Stephen Ferris makes no secret of the fact that although 2008/09 was a season in which he enjoyed notable personal successes, he was disillusioned with the situation at Ulster.
A Grand Slam winner, yes. A British and Irish Lion, yes. A happy and fulfilled club player? No. Quite the opposite.
So the enthusiasm with which Ferris talks about life as an Ulster player these days is something which should delight his many fans at Ravenhill.
There is an altogether more positive attitude, a greater sense of belonging, a pride and satisfaction in being involved with a team clearly making progress and intent on playing the sort of football he relishes.
And with Ireland facing Australia on Sunday at Croke Park, his happy demeanour and his announcement that he has never felt better could not be more timely.
“Never better,” is Ferris’s response when asked how he feels
He has worked hard and the prospect of facing the two-times World Cup winners as a member of the Irish team that swept the northern hemisphere boards last season clearly delights him.
While to the casual observer last season’s Stephen Ferris story was one of success upon success, the truth is rather different. He was injured in the early stages of the winner-takes-all Millennium Stadium epic with the Welsh and, as a result, denied the opportunity of partipating in most of what was Irish rugby’s biggest and most high profile match.

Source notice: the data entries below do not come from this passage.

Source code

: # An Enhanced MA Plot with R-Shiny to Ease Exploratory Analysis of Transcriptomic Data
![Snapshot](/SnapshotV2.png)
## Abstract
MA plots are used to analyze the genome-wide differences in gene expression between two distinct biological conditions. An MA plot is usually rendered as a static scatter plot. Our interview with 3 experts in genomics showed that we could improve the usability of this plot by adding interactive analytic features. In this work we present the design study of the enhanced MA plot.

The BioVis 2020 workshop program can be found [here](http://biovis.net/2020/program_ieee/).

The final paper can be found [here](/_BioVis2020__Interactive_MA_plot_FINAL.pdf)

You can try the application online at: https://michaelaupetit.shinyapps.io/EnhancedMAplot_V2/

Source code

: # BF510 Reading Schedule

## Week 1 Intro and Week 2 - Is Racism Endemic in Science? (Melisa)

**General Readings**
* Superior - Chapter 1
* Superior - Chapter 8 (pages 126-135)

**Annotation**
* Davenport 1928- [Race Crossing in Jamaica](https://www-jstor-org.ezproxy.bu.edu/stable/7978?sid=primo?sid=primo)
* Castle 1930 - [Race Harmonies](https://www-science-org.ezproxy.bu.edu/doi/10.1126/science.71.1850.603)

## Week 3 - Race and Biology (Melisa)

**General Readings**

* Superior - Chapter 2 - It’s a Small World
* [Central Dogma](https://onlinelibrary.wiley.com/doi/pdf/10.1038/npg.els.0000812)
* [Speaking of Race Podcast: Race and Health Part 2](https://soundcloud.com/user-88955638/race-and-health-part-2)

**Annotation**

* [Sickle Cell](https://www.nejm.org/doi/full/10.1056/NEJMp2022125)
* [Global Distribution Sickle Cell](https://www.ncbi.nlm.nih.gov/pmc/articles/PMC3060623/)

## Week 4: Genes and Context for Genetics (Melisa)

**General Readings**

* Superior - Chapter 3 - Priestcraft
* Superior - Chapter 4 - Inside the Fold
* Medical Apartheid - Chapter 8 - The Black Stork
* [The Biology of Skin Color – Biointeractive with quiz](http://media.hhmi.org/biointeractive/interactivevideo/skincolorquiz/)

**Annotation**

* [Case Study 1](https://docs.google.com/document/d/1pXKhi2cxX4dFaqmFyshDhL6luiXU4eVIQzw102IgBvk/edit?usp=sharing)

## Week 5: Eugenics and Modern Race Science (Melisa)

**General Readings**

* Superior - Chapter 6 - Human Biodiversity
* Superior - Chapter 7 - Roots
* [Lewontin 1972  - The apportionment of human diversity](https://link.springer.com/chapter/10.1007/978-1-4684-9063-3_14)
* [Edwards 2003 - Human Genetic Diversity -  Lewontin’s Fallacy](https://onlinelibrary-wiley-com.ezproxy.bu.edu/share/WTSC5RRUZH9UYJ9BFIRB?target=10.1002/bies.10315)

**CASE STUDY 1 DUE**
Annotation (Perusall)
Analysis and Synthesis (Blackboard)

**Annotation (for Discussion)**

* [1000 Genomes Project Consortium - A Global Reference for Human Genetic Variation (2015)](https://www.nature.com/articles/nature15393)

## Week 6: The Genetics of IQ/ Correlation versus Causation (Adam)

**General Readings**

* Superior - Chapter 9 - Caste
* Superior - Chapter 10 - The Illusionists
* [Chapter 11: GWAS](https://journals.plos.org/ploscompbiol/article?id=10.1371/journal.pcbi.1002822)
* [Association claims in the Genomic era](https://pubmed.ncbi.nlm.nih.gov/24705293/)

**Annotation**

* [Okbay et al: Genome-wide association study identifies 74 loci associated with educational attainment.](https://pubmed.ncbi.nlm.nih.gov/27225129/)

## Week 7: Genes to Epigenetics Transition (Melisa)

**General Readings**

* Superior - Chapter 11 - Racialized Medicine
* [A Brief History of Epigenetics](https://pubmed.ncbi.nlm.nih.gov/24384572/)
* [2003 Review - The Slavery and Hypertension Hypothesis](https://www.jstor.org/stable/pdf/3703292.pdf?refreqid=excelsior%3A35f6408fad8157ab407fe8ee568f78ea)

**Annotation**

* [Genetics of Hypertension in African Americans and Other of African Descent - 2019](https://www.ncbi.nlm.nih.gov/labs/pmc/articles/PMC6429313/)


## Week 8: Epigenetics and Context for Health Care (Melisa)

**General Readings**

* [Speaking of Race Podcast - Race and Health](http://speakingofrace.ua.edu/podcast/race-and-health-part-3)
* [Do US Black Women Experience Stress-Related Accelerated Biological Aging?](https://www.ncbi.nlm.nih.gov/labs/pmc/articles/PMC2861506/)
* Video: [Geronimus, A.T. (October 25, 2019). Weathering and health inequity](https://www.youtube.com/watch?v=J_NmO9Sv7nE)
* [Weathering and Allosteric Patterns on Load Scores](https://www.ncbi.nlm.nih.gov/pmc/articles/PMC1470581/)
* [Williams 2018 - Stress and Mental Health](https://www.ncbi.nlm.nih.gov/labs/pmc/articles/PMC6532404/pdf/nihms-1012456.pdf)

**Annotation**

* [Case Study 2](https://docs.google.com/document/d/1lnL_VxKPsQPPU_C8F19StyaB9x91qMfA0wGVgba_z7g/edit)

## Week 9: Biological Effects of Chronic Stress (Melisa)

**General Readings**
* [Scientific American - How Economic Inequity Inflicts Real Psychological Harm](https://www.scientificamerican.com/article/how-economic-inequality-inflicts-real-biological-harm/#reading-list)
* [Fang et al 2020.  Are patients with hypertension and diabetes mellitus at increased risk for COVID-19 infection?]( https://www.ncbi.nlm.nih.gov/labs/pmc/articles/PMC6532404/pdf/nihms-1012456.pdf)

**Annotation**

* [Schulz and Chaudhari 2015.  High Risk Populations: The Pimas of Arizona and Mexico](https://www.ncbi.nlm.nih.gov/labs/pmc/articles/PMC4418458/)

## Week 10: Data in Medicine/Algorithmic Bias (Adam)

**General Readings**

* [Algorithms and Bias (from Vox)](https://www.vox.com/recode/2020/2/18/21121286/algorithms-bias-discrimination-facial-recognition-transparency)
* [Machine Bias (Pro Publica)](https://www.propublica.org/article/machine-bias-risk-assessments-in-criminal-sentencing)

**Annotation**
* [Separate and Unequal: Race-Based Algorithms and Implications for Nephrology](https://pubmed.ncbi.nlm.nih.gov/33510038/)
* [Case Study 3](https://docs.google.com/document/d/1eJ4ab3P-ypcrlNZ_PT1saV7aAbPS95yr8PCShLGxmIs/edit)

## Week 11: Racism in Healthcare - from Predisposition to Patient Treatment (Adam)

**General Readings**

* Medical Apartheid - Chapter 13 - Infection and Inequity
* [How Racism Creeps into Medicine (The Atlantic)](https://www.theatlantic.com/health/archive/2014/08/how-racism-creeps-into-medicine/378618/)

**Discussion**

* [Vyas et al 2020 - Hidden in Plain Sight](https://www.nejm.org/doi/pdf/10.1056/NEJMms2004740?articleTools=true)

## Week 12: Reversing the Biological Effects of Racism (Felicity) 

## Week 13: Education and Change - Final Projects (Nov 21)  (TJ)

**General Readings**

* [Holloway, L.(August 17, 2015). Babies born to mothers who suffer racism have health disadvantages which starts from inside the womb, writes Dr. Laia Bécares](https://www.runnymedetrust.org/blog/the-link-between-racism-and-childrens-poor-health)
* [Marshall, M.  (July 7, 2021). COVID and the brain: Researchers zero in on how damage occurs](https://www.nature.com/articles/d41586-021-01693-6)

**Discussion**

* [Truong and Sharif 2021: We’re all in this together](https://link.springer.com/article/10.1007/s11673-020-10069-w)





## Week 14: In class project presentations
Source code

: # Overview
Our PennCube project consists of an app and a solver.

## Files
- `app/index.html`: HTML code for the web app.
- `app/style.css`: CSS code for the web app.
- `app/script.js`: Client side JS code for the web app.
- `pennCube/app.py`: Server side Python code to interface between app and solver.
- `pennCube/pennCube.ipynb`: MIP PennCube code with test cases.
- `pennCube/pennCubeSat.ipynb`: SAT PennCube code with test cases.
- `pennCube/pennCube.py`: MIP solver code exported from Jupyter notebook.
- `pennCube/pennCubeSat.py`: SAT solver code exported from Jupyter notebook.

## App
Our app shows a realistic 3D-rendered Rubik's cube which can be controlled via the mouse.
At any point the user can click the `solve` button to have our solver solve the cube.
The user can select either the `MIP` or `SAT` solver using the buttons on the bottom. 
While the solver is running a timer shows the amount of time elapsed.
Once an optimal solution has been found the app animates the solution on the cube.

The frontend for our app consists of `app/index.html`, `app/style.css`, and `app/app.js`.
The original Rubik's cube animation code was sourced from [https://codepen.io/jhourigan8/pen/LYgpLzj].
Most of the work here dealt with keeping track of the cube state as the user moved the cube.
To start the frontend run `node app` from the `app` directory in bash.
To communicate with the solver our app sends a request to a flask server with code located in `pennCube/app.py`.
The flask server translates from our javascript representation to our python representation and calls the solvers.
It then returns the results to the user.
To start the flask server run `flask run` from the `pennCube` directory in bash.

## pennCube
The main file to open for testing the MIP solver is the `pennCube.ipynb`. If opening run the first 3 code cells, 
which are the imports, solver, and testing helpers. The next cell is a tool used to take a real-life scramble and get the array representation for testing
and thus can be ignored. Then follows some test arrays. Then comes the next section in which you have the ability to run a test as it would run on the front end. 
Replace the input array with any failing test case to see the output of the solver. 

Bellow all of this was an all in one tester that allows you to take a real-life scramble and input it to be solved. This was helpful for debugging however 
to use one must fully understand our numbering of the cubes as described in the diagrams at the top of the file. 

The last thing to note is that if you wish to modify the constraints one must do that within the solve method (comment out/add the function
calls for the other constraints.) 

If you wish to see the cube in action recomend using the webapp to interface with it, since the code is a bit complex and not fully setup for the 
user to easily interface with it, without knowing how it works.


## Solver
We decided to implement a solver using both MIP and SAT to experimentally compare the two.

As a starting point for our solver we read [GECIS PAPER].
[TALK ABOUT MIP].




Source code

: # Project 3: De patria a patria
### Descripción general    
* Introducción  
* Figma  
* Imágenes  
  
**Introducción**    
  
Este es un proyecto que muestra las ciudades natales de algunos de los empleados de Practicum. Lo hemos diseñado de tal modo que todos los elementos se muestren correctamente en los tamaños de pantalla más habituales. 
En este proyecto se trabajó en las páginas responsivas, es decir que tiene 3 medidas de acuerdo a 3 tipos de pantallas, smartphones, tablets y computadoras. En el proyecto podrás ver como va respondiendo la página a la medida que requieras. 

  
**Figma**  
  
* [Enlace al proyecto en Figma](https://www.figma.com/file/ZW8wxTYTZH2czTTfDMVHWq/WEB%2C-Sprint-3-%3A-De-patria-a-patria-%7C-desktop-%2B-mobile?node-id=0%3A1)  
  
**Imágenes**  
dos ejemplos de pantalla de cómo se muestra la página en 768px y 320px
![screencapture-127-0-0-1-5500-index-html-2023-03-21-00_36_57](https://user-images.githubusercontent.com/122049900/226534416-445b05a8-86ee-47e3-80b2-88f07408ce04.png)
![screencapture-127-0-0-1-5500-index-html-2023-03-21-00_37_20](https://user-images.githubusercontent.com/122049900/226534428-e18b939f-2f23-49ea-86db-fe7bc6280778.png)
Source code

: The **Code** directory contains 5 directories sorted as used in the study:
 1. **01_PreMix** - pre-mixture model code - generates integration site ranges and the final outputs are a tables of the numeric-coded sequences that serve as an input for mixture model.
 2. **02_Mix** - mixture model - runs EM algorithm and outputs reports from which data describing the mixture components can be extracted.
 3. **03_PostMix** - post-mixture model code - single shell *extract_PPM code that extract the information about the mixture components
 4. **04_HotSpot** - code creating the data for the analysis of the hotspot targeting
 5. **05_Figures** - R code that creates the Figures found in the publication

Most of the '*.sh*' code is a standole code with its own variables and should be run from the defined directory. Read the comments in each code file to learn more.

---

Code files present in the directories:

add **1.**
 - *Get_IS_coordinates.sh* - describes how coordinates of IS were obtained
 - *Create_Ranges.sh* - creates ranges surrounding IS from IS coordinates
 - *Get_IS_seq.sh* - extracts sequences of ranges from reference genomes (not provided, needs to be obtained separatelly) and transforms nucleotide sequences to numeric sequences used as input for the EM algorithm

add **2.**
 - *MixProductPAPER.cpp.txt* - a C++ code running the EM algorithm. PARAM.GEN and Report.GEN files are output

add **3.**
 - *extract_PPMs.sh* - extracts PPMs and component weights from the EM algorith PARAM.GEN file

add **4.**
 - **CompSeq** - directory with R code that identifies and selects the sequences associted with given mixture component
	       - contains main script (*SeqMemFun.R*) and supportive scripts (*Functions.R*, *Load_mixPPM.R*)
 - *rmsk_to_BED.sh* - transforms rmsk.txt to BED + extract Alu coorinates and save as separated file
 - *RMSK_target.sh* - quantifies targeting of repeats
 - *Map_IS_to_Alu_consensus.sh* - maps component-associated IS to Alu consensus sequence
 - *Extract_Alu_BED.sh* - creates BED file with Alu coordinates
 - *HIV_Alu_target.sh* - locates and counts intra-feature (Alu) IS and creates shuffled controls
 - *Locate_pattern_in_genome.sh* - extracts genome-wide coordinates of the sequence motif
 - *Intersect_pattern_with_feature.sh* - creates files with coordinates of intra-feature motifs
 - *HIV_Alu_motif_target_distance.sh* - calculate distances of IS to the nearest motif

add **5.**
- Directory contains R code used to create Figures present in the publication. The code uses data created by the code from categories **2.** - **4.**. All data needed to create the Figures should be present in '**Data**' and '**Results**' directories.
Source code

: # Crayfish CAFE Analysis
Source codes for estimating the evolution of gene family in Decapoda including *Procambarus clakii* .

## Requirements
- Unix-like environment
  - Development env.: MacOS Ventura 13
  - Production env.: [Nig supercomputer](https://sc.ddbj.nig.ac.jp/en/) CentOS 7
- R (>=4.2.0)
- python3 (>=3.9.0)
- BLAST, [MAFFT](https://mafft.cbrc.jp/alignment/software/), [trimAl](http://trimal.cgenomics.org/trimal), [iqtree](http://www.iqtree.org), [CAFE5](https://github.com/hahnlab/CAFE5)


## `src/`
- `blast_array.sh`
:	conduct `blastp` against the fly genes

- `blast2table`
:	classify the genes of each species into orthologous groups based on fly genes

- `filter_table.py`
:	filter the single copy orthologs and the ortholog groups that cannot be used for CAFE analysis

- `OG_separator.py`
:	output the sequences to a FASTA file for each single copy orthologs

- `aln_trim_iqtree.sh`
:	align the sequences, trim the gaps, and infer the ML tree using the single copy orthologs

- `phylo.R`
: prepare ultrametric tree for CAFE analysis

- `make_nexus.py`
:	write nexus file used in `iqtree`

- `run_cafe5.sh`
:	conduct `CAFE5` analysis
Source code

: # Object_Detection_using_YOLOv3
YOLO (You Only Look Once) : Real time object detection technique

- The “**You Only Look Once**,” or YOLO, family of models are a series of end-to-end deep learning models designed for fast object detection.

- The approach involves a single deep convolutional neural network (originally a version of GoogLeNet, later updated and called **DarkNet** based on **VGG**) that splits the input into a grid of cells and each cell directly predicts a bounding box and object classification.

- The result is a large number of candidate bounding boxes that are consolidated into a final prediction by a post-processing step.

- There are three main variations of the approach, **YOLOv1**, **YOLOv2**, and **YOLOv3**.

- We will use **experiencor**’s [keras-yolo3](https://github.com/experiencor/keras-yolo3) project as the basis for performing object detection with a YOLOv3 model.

His involvement in the Lions’ summer tour of South Africa was cut short, too, by what he calls “a stupid training injury”.
But now with Sunday’s tete a tete with Australia hastening on, he is in great shape, mentally and physically.
“It’s great to have come back in with Ulster and while it probably took me a few games to get going and find a bit of match fitness and form in the past couple of games, now I’m really looking forward to it,” says Ferris.
“It was up and down with the Lions but now I just want to forget about that and move on with Ireland. We’ve got a great opportunity now.”
Ferris concedes to having got what he calls “a couple of good bounces of the ball with the couple of tries I scored for the
Lions”, adding: “You just have to take those when they come.”
Explaining that he was probably in the best shape he had ever been when he left for South Africa, Ferris acknowledges the part played by the Ulster training staff in helping him reach that level of preparedness.
“They were great. They really worked with me so that when it was time to go I was in really great nick,” he revealed.
And Ferris enthuses over new-look Ulster.
“Brian (McLaughlin) has come in and given us a bit of belief,” he says.
“It’s great. It’s a really happy camp. Last year we weren’t playing attractive rugby at all. We were kicking a lot of ball away.
“To be honest, it wasn’t great to play in and even when we were winning you didn’t feel great coming off the pitch.
“But this year there have been a couple of times when we’ve lost tight games, but we’ve played some cracking rugby. It has just been a complete turn-around; far more enjoyable.
“It’s a fantastic team to be involved in. A lot of people are getting the ball in their hands, which is great to be part of.”
Ferris is an athlete. He loves running, ball in hand, at opposing defences. He’s fit and he’s fast, as South African opponents discovered. He is hoping that over the next few weeks Australia, Fiji and the Springboks discover just how powerfully and tellingly he is able to do that.
“Obviously the backs get a lot more ball than we do, and in their case it’s usually in a bit of space. But hopefully if an opportunity like the ones I got during the summer come along during this autumn series I’ll make the most of it,” Ferris adds.
Any such contribution would be a bonus. First and foremost he will be there in the role of an enforcer. He loves that, too.
“Teams talk about smelling blood when they’re on top, like when you’re destroying a maul, disrupting their scrum or making your big hits,” he adds.
And it is both telling and encouraging that Ferris dismisses any suggestion of Ireland not having played together recently as being a factor.
“An excuse if we lose,” is how he treats that line of thought, suggesting that he is wholly positive ahead of the battle.
“With the training we’re doing, we look very sharp, so I don’t go with that,” said Ferris. “It’s an excuse and I don’t think we can use it if we don’t win.”